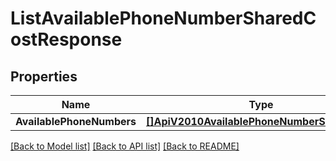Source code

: # ListAvailablePhoneNumberSharedCostResponse

## Properties

Name | Type | Description | Notes
------------ | ------------- | ------------- | -------------
**AvailablePhoneNumbers** | [**[]ApiV2010AvailablePhoneNumberSharedCost**](ApiV2010AvailablePhoneNumberSharedCost.md) |  |[optional] 

[[Back to Model list]](../README.md#documentation-for-models) [[Back to API list]](../README.md#documentation-for-api-endpoints) [[Back to README]](../README.md)


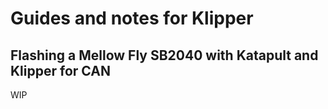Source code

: # Guides and notes for Klipper 
## Flashing a Mellow Fly SB2040 with Katapult and Klipper for CAN

WIP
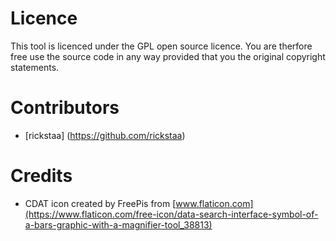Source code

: 
# Licence
This tool is licenced under the GPL open source licence. You are therfore free use the source code in any way provided that you the original copyright statements.

# Contributors
* [rickstaa] (https://github.com/rickstaa)

# Credits
* CDAT icon created by FreePis from [www.flaticon.com](https://www.flaticon.com/free-icon/data-search-interface-symbol-of-a-bars-graphic-with-a-magnifier-tool_38813)
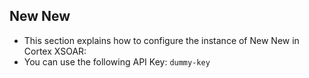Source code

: ## New New
- This section explains how to configure the instance of New New in Cortex XSOAR:
- You can use the following API Key: `dummy-key`
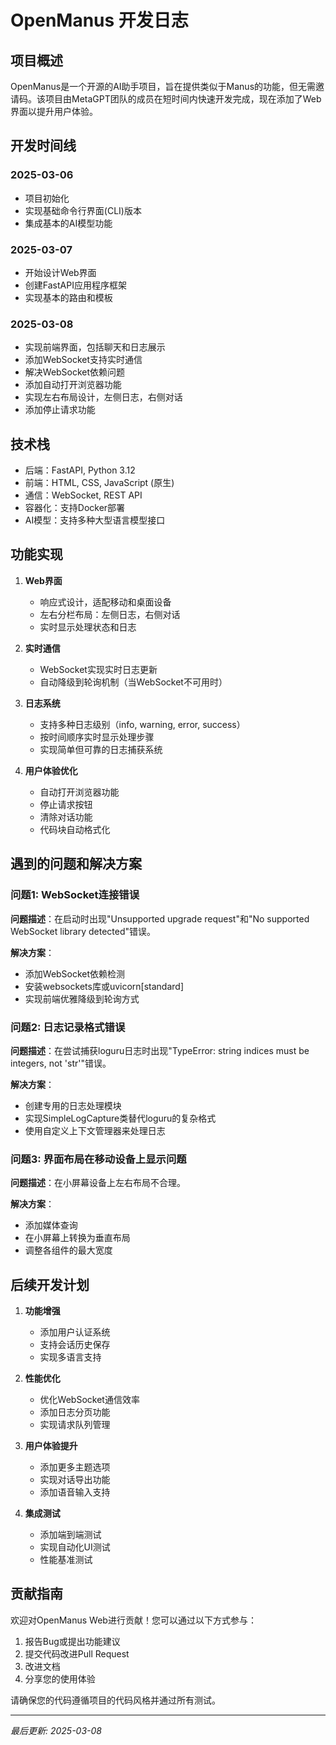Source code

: # OpenManus 开发日志

## 项目概述

OpenManus是一个开源的AI助手项目，旨在提供类似于Manus的功能，但无需邀请码。该项目由MetaGPT团队的成员在短时间内快速开发完成，现在添加了Web界面以提升用户体验。

## 开发时间线

### 2025-03-06
- 项目初始化
- 实现基础命令行界面(CLI)版本
- 集成基本的AI模型功能

### 2025-03-07
- 开始设计Web界面
- 创建FastAPI应用程序框架
- 实现基本的路由和模板

### 2025-03-08
- 实现前端界面，包括聊天和日志展示
- 添加WebSocket支持实时通信
- 解决WebSocket依赖问题
- 添加自动打开浏览器功能
- 实现左右布局设计，左侧日志，右侧对话
- 添加停止请求功能

## 技术栈

- 后端：FastAPI, Python 3.12
- 前端：HTML, CSS, JavaScript (原生)
- 通信：WebSocket, REST API
- 容器化：支持Docker部署
- AI模型：支持多种大型语言模型接口

## 功能实现

1. **Web界面**
   - 响应式设计，适配移动和桌面设备
   - 左右分栏布局：左侧日志，右侧对话
   - 实时显示处理状态和日志

2. **实时通信**
   - WebSocket实现实时日志更新
   - 自动降级到轮询机制（当WebSocket不可用时）

3. **日志系统**
   - 支持多种日志级别（info, warning, error, success）
   - 按时间顺序实时显示处理步骤
   - 实现简单但可靠的日志捕获系统

4. **用户体验优化**
   - 自动打开浏览器功能
   - 停止请求按钮
   - 清除对话功能
   - 代码块自动格式化

## 遇到的问题和解决方案

### 问题1: WebSocket连接错误
**问题描述**：在启动时出现"Unsupported upgrade request"和"No supported WebSocket library detected"错误。

**解决方案**：
- 添加WebSocket依赖检测
- 安装websockets库或uvicorn[standard]
- 实现前端优雅降级到轮询方式

### 问题2: 日志记录格式错误
**问题描述**：在尝试捕获loguru日志时出现"TypeError: string indices must be integers, not 'str'"错误。

**解决方案**：
- 创建专用的日志处理模块
- 实现SimpleLogCapture类替代loguru的复杂格式
- 使用自定义上下文管理器来处理日志

### 问题3: 界面布局在移动设备上显示问题
**问题描述**：在小屏幕设备上左右布局不合理。

**解决方案**：
- 添加媒体查询
- 在小屏幕上转换为垂直布局
- 调整各组件的最大宽度

## 后续开发计划

1. **功能增强**
   - 添加用户认证系统
   - 支持会话历史保存
   - 实现多语言支持

2. **性能优化**
   - 优化WebSocket通信效率
   - 添加日志分页功能
   - 实现请求队列管理

3. **用户体验提升**
   - 添加更多主题选项
   - 实现对话导出功能
   - 添加语音输入支持

4. **集成测试**
   - 添加端到端测试
   - 实现自动化UI测试
   - 性能基准测试

## 贡献指南

欢迎对OpenManus Web进行贡献！您可以通过以下方式参与：

1. 报告Bug或提出功能建议
2. 提交代码改进Pull Request
3. 改进文档
4. 分享您的使用体验

请确保您的代码遵循项目的代码风格并通过所有测试。

---

*最后更新: 2025-03-08*

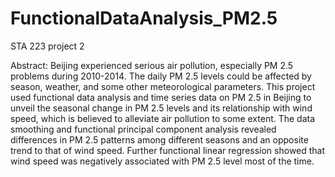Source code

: # FunctionalDataAnalysis_PM2.5
STA 223 project 2

Abstract: Beijing experienced serious air pollution, especially PM 2.5 problems during 2010-2014. The daily PM 2.5 levels could be affected by season, weather, and some other meteorological parameters. This project used functional data analysis and time series data on PM 2.5 in Beijing to unveil the seasonal change in PM 2.5 levels and its relationship with wind speed, which is believed to alleviate air pollution to some extent. The data smoothing and functional principal component analysis revealed differences in PM 2.5 patterns among different seasons and an opposite trend to that of wind speed. Further functional linear regression showed that wind speed was negatively associated with PM 2.5 level most of the time.
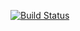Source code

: [![Build Status](https://app.travis-ci.com/Zeliha1/yzlm.svg?branch=main)](https://app.travis-ci.com/Zeliha1/yzlm)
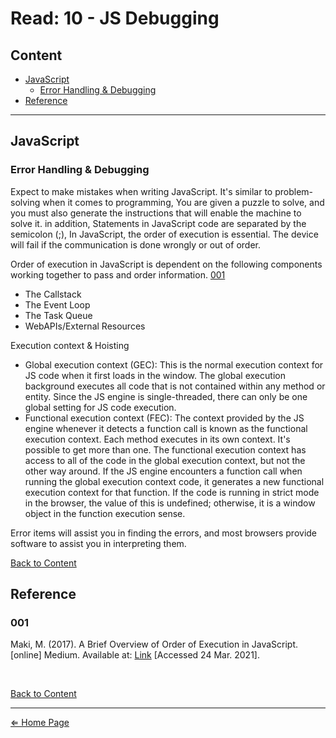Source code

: # Read: 10 - JS Debugging

## Content

- [JavaScript](#javascript)
  - [Error Handling & Debugging](#error-handling--debugging)
- [Reference](#reference)

***

## JavaScript

### Error Handling & Debugging

Expect to make mistakes when writing JavaScript. It's similar to problem-solving when it comes to programming, You are given a puzzle to solve, and you must also generate the instructions that will enable the machine to solve it. in addition,  Statements in JavaScript code are separated by the semicolon (;), In JavaScript, the order of execution is essential. The device will fail if the communication is done wrongly or out of order.

Order of execution in JavaScript is dependent on the following components working together to pass and order information. [001](#001)

- The Callstack
- The Event Loop
- The Task Queue
- WebAPIs/External Resources

Execution context & Hoisting

- Global execution context (GEC): This is the normal execution context for JS code when it first loads in the window. The global execution background executes all code that is not contained within any method or entity. Since the JS engine is single-threaded, there can only be one global setting for JS code execution.
- Functional execution context (FEC): The context provided by the JS engine whenever it detects a function call is known as the functional execution context. Each method executes in its own context. It's possible to get more than one. The functional execution context has access to all of the code in the global execution context, but not the other way around. If the JS engine encounters a function call when running the global execution context code, it generates a new functional execution context for that function. If the code is running in strict mode in the browser, the value of this is undefined; otherwise, it is a window object in the function execution sense.

Error items will assist you in finding the errors, and most browsers provide software to assist you in interpreting them.

[Back to Content](#content)

## Reference

### 001

Maki, M. (2017). A Brief Overview of Order of Execution in JavaScript. [online] Medium. Available at: [Link](https://medium.com/@marcellamaki/a-brief-overview-of-order-of-execution-in-javascript-e28744aa9479) [Accessed 24 Mar. 2021].

‌

[Back to Content](#content)

***

[⇐ Home Page](../README.md)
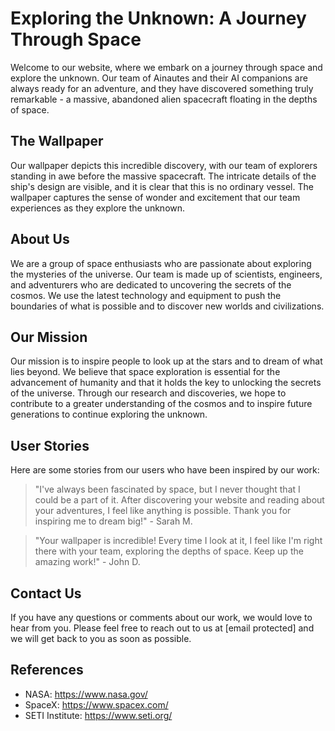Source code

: <!--font:Poppins-->

# Exploring the Unknown: A Journey Through Space

Welcome to our website, where we embark on a journey through space and explore the unknown. Our team of Ainautes and their AI companions are always ready for an adventure, and they have discovered something truly remarkable - a massive, abandoned alien spacecraft floating in the depths of space.

## The Wallpaper

Our wallpaper depicts this incredible discovery, with our team of explorers standing in awe before the massive spacecraft. The intricate details of the ship's design are visible, and it is clear that this is no ordinary vessel. The wallpaper captures the sense of wonder and excitement that our team experiences as they explore the unknown.

## About Us

We are a group of space enthusiasts who are passionate about exploring the mysteries of the universe. Our team is made up of scientists, engineers, and adventurers who are dedicated to uncovering the secrets of the cosmos. We use the latest technology and equipment to push the boundaries of what is possible and to discover new worlds and civilizations.

## Our Mission

Our mission is to inspire people to look up at the stars and to dream of what lies beyond. We believe that space exploration is essential for the advancement of humanity and that it holds the key to unlocking the secrets of the universe. Through our research and discoveries, we hope to contribute to a greater understanding of the cosmos and to inspire future generations to continue exploring the unknown.

## User Stories

Here are some stories from our users who have been inspired by our work:

> "I've always been fascinated by space, but I never thought that I could be a part of it. After discovering your website and reading about your adventures, I feel like anything is possible. Thank you for inspiring me to dream big!" - Sarah M.

> "Your wallpaper is incredible! Every time I look at it, I feel like I'm right there with your team, exploring the depths of space. Keep up the amazing work!" - John D.

## Contact Us

If you have any questions or comments about our work, we would love to hear from you. Please feel free to reach out to us at [email protected] and we will get back to you as soon as possible.

## References

- NASA: https://www.nasa.gov/
- SpaceX: https://www.spacex.com/
- SETI Institute: https://www.seti.org/

<!--

Write me content for website with wallpaper which alt text is:

"A team of Ainautes and their AI companions exploring a massive, abandoned alien spacecraft floating in the depths of space."

The name/title of the page should not be 1:1 copy of the alt text but rather a real content of the website which is using this wallpaper.

- Use markdown format 
- Start with heading
- Heading should be short and concise
- The content should look like a real website 
- The website should not be about the wallpaper, wallpaper is just a related background
- Heading should be contain work "wallpaper" or "background"
- Include real sections like references, contact, user stories, etc. use things relevant to the page purpose.
- Feel free to use structure like headings, bullets, numbering, blockquotes, paragraphs, horizontal lines, etc.
- You can use formatting like bold or _italic_
- You can include UTF-8 emojis
- Links should be only #hash anchors (and you can refer to the document itself)
- Do not include images


---


# Exploring the Unknown: A Journey Through Space

Welcome to our website, where we embark on a journey through space and explore the unknown. Our team of Ainautes and their AI companions are always ready for an adventure, and they have discovered something truly remarkable - a massive, abandoned alien spacecraft floating in the depths of space.

## The Wallpaper

Our wallpaper depicts this incredible discovery, with our team of explorers standing in awe before the massive spacecraft. The intricate details of the ship's design are visible, and it is clear that this is no ordinary vessel. The wallpaper captures the sense of wonder and excitement that our team experiences as they explore the unknown.

## About Us

We are a group of space enthusiasts who are passionate about exploring the mysteries of the universe. Our team is made up of scientists, engineers, and adventurers who are dedicated to uncovering the secrets of the cosmos. We use the latest technology and equipment to push the boundaries of what is possible and to discover new worlds and civilizations.

## Our Mission

Our mission is to inspire people to look up at the stars and to dream of what lies beyond. We believe that space exploration is essential for the advancement of humanity and that it holds the key to unlocking the secrets of the universe. Through our research and discoveries, we hope to contribute to a greater understanding of the cosmos and to inspire future generations to continue exploring the unknown.

## User Stories

Here are some stories from our users who have been inspired by our work:

> "I've always been fascinated by space, but I never thought that I could be a part of it. After discovering your website and reading about your adventures, I feel like anything is possible. Thank you for inspiring me to dream big!" - Sarah M.

> "Your wallpaper is incredible! Every time I look at it, I feel like I'm right there with your team, exploring the depths of space. Keep up the amazing work!" - John D.

## Contact Us

If you have any questions or comments about our work, we would love to hear from you. Please feel free to reach out to us at [email protected] and we will get back to you as soon as possible.

## References

- NASA: https://www.nasa.gov/
- SpaceX: https://www.spacex.com/
- SETI Institute: https://www.seti.org/


---


Write me a Google font which is best fitting for the website.

Pick from the list:
- Orbitron
- Dancing Script
- Creepster
- Lobster
- Raleway
- Barlow Condensed
- Playfair Display
- Inter
- Alegreya
- Cormorant Garamond
- IBM Plex Sans
- Exo 2
- Roboto
- Montserrat
- Great Vibes
- Cabin
- Poppins
- Futura
- Cinzel
- Cinzel Decorative
- Open Sans
- Lato


Write just the font name nothing else.


---


Poppins

-->
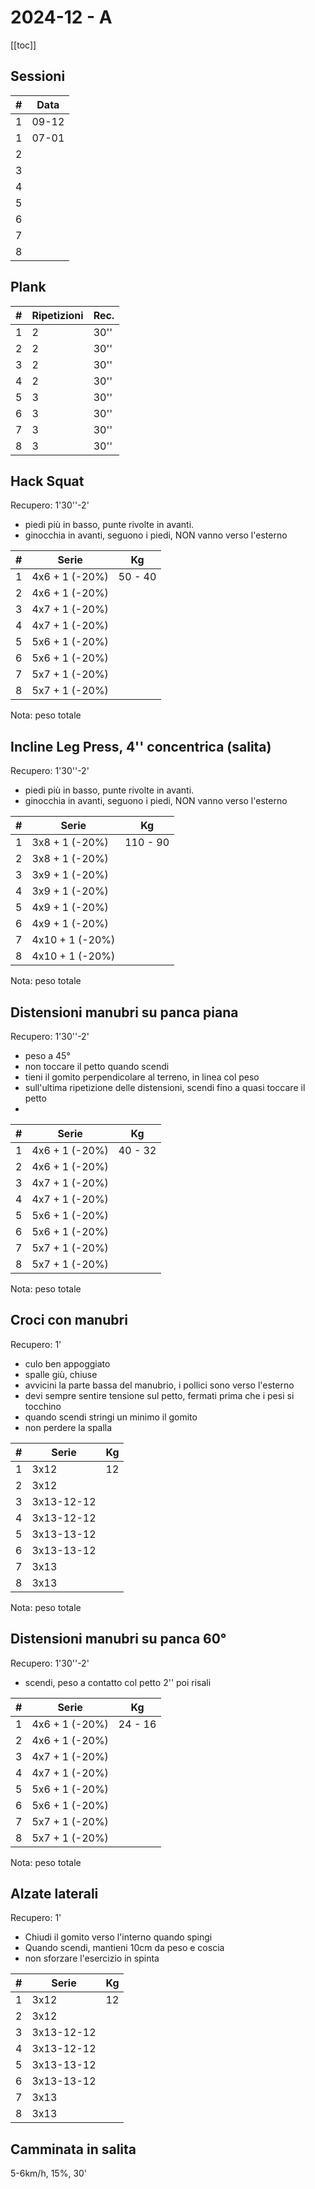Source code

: # 2024-12 - A

[[toc]]

## Sessioni

| #   | Data  |
| --- | ----- |
| 1   | 09-12 |
| 1 | 07-01 |
| 2   |       |
| 3   |       |
| 4   |       |
| 5   |       |
| 6   |       |
| 7   |       |
| 8   |       |

## Plank

| #   | Ripetizioni | Rec. |
| --- | ----------- | ---- |
| 1   | 2           | 30'' |
| 2   | 2           | 30'' |
| 3   | 2           | 30'' |
| 4   | 2           | 30'' |
| 5   | 3           | 30'' |
| 6   | 3           | 30'' |
| 7   | 3           | 30'' |
| 8   | 3           | 30'' |

## Hack Squat

Recupero: 1'30''-2'

- piedi più in basso, punte rivolte in avanti.
- ginocchia in avanti, seguono i piedi, NON vanno verso l'esterno

| #   | Serie          | Kg      |
| --- | -------------- | ------- |
| 1   | 4x6 + 1 (-20%) | 50 - 40 |
| 2   | 4x6 + 1 (-20%) |         |
| 3   | 4x7 + 1 (-20%) |         |
| 4   | 4x7 + 1 (-20%) |         |
| 5   | 5x6 + 1 (-20%) |         |
| 6   | 5x6 + 1 (-20%) |         |
| 7   | 5x7 + 1 (-20%) |         |
| 8   | 5x7 + 1 (-20%) |         |

Nota: peso totale

## Incline Leg Press, 4'' concentrica (salita)

Recupero: 1'30''-2'

- piedi più in basso, punte rivolte in avanti.
- ginocchia in avanti, seguono i piedi, NON vanno verso l'esterno

| #   | Serie           | Kg       |
| --- | --------------- | -------- |
| 1   | 3x8 + 1 (-20%)  | 110 - 90 |
| 2   | 3x8 + 1 (-20%)  |          |
| 3   | 3x9 + 1 (-20%)  |          |
| 4   | 3x9 + 1 (-20%)  |          |
| 5   | 4x9 + 1 (-20%)  |          |
| 6   | 4x9 + 1 (-20%)  |          |
| 7   | 4x10 + 1 (-20%) |          |
| 8   | 4x10 + 1 (-20%) |          |

Nota: peso totale

## Distensioni manubri su panca piana

Recupero: 1'30''-2'

- peso a 45°
- non toccare il petto quando scendi
- tieni il gomito perpendicolare al terreno, in linea col peso
- sull'ultima ripetizione delle distensioni, scendi fino a quasi toccare il petto
- 

| #   | Serie          | Kg      |
| --- | -------------- | ------- |
| 1   | 4x6 + 1 (-20%) | 40 - 32 |
| 2   | 4x6 + 1 (-20%) |         |
| 3   | 4x7 + 1 (-20%) |         |
| 4   | 4x7 + 1 (-20%) |         |
| 5   | 5x6 + 1 (-20%) |         |
| 6   | 5x6 + 1 (-20%) |         |
| 7   | 5x7 + 1 (-20%) |         |
| 8   | 5x7 + 1 (-20%) |         |

Nota: peso totale

## Croci con manubri

Recupero: 1'

- culo ben appoggiato
- spalle giù, chiuse
- avvicini la parte bassa del manubrio, i pollici sono verso l'esterno
- devi sempre sentire tensione sul petto, fermati prima che i pesi si tocchino
- quando scendi stringi un minimo il gomito
- non perdere la spalla

| #   | Serie      | Kg  |
| --- | ---------- | --- |
| 1   | 3x12       | 12  |
| 2   | 3x12       |     |
| 3   | 3x13-12-12 |     |
| 4   | 3x13-12-12 |     |
| 5   | 3x13-13-12 |     |
| 6   | 3x13-13-12 |     |
| 7   | 3x13       |     |
| 8   | 3x13       |     |

Nota: peso totale

## Distensioni manubri su panca 60°

Recupero: 1'30''-2'

- scendi, peso a contatto col petto 2'' poi risali

| #   | Serie          | Kg      |
| --- | -------------- | ------- |
| 1   | 4x6 + 1 (-20%) | 24 - 16 |
| 2   | 4x6 + 1 (-20%) |         |
| 3   | 4x7 + 1 (-20%) |         |
| 4   | 4x7 + 1 (-20%) |         |
| 5   | 5x6 + 1 (-20%) |         |
| 6   | 5x6 + 1 (-20%) |         |
| 7   | 5x7 + 1 (-20%) |         |
| 8   | 5x7 + 1 (-20%) |         |

Nota: peso totale

## Alzate laterali

Recupero: 1'

- Chiudi il gomito verso l'interno quando spingi
- Quando scendi, mantieni 10cm da peso e coscia
- non sforzare l'esercizio in spinta

| #   | Serie      | Kg  |
| --- | ---------- | --- |
| 1   | 3x12       | 12  |
| 2   | 3x12       |     |
| 3   | 3x13-12-12 |     |
| 4   | 3x13-12-12 |     |
| 5   | 3x13-13-12 |     |
| 6   | 3x13-13-12 |     |
| 7   | 3x13       |     |
| 8   | 3x13       |     |

## Camminata in salita

5-6km/h, 15%, 30'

——

# [WORK REQUIRED]
Every line above from the line with "- 实现基本的路由和模板" to the line with "### 问题2: 日志记录格式错误", inclusive, must be returned exactly; no other line belongs in the reply.

# [ANSWER TO THIS EXERCISE]
- 实现基本的路由和模板

### 2025-03-08
- 实现前端界面，包括聊天和日志展示
- 添加WebSocket支持实时通信
- 解决WebSocket依赖问题
- 添加自动打开浏览器功能
- 实现左右布局设计，左侧日志，右侧对话
- 添加停止请求功能

## 技术栈

- 后端：FastAPI, Python 3.12
- 前端：HTML, CSS, JavaScript (原生)
- 通信：WebSocket, REST API
- 容器化：支持Docker部署
- AI模型：支持多种大型语言模型接口

## 功能实现

1. **Web界面**
   - 响应式设计，适配移动和桌面设备
   - 左右分栏布局：左侧日志，右侧对话
   - 实时显示处理状态和日志

2. **实时通信**
   - WebSocket实现实时日志更新
   - 自动降级到轮询机制（当WebSocket不可用时）

3. **日志系统**
   - 支持多种日志级别（info, warning, error, success）
   - 按时间顺序实时显示处理步骤
   - 实现简单但可靠的日志捕获系统

4. **用户体验优化**
   - 自动打开浏览器功能
   - 停止请求按钮
   - 清除对话功能
   - 代码块自动格式化

## 遇到的问题和解决方案

### 问题1: WebSocket连接错误
**问题描述**：在启动时出现"Unsupported upgrade request"和"No supported WebSocket library detected"错误。

**解决方案**：
- 添加WebSocket依赖检测
- 安装websockets库或uvicorn[standard]
- 实现前端优雅降级到轮询方式

### 问题2: 日志记录格式错误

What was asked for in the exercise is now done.